Start of Task material

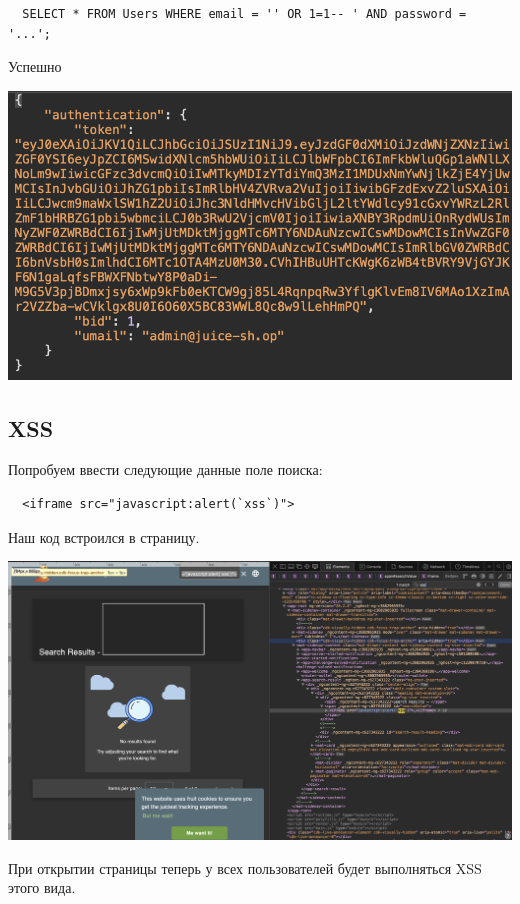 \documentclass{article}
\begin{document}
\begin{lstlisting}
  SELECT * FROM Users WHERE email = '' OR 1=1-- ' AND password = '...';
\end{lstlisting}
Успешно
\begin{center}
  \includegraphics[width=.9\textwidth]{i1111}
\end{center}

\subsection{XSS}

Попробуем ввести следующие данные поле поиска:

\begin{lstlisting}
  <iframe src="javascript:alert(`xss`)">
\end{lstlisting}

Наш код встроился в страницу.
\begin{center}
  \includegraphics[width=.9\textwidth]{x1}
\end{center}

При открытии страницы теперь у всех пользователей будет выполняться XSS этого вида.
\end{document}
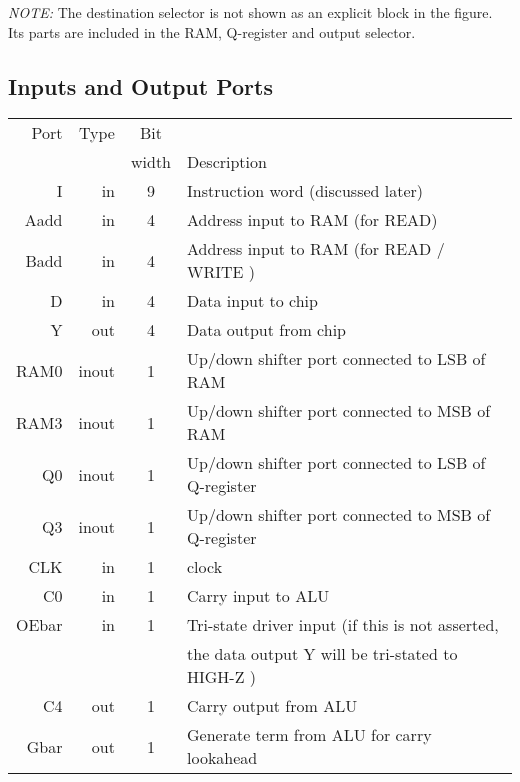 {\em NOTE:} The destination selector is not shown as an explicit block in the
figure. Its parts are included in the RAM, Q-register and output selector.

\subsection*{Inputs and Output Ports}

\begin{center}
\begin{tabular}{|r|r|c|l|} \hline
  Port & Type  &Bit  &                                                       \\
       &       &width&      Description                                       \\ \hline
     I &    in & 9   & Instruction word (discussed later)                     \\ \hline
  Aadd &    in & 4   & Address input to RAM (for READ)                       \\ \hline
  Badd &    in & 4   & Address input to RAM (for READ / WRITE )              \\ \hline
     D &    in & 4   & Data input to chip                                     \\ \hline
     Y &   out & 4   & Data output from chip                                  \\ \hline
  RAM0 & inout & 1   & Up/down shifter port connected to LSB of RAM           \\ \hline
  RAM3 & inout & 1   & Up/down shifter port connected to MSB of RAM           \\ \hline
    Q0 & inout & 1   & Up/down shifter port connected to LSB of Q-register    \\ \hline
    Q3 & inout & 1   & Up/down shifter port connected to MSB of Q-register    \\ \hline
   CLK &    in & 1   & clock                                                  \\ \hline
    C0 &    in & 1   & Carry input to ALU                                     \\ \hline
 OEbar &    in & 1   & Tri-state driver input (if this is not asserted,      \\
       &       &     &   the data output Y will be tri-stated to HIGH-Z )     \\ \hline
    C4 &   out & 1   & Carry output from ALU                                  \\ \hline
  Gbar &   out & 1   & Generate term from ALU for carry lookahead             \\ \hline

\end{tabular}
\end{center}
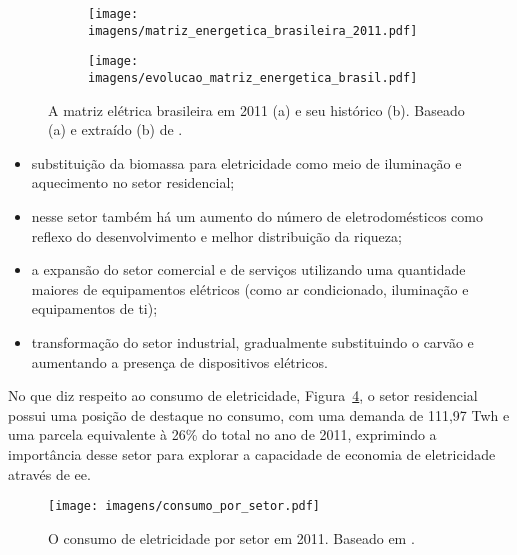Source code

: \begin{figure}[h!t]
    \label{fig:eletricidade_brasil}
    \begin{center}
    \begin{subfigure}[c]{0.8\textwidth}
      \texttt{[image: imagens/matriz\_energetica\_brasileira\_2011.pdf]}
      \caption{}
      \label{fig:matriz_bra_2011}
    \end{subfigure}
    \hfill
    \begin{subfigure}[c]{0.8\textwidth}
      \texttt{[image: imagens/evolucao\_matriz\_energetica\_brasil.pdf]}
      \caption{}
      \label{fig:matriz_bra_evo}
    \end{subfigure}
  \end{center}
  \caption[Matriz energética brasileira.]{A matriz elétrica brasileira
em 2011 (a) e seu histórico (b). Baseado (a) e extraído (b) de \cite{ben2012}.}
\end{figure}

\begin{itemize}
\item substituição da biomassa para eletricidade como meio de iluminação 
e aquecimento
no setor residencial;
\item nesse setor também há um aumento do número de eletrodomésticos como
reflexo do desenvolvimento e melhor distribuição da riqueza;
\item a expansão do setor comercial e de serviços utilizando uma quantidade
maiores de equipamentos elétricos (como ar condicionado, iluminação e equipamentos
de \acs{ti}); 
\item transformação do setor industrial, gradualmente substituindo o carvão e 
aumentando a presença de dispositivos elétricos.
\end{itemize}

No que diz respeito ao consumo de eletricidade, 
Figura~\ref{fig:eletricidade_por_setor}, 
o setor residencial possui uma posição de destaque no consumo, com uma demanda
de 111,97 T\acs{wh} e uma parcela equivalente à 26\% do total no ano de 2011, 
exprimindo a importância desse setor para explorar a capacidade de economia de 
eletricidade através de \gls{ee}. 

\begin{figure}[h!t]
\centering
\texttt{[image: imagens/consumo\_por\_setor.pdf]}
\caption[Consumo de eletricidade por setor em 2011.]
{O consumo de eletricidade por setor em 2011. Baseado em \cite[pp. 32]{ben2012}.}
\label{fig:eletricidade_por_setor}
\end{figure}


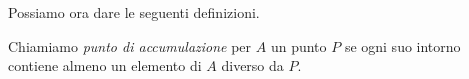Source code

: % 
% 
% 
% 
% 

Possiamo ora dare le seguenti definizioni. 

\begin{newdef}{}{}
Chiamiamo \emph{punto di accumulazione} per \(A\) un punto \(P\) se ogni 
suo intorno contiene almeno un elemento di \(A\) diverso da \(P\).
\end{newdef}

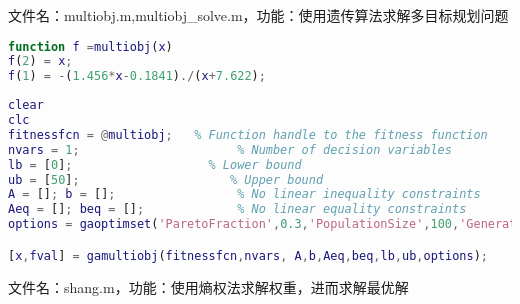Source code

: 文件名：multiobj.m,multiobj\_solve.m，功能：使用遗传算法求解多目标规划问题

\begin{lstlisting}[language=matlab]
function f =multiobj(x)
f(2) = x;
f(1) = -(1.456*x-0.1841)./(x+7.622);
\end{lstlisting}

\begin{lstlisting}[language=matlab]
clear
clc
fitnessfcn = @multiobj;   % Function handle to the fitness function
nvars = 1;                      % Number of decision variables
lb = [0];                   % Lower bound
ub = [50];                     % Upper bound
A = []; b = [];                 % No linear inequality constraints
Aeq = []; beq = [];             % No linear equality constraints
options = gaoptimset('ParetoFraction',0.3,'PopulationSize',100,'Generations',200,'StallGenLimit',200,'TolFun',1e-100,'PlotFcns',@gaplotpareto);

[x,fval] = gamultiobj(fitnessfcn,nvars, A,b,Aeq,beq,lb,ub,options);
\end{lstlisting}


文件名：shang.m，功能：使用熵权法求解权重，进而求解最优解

End of Task material

_How to complete this task:_ From the material above, reproduce only what runs from the line holding "Попробуем ввести следующие" down to the line holding "(for READ /", both included, pictures excluded.

_Answer area:_
Попробуем ввести следующие данные поле поиска:

\begin{lstlisting}
  <iframe src="javascript:alert(`xss`)">
\end{lstlisting}

Наш код встроился в страницу.
\begin{center}
  \includegraphics[width=.9\textwidth]{x1}
\end{center}

При открытии страницы теперь у всех пользователей будет выполняться XSS этого вида.
\end{document}
 {\em NOTE:} The destination selector is not shown as an explicit block in the
figure. Its parts are included in the RAM, Q-register and output selector.

\subsection*{Inputs and Output Ports}

\begin{center}
\begin{tabular}{|r|r|c|l|} \hline
  Port & Type  &Bit  &                                                       \\
       &       &width&      Description                                       \\ \hline
     I &    in & 9   & Instruction word (discussed later)                     \\ \hline
  Aadd &    in & 4   & Address input to RAM (for READ)                       \\ \hline
  Badd &    in & 4   & Address input to RAM (for READ / WRITE )              \\ \hline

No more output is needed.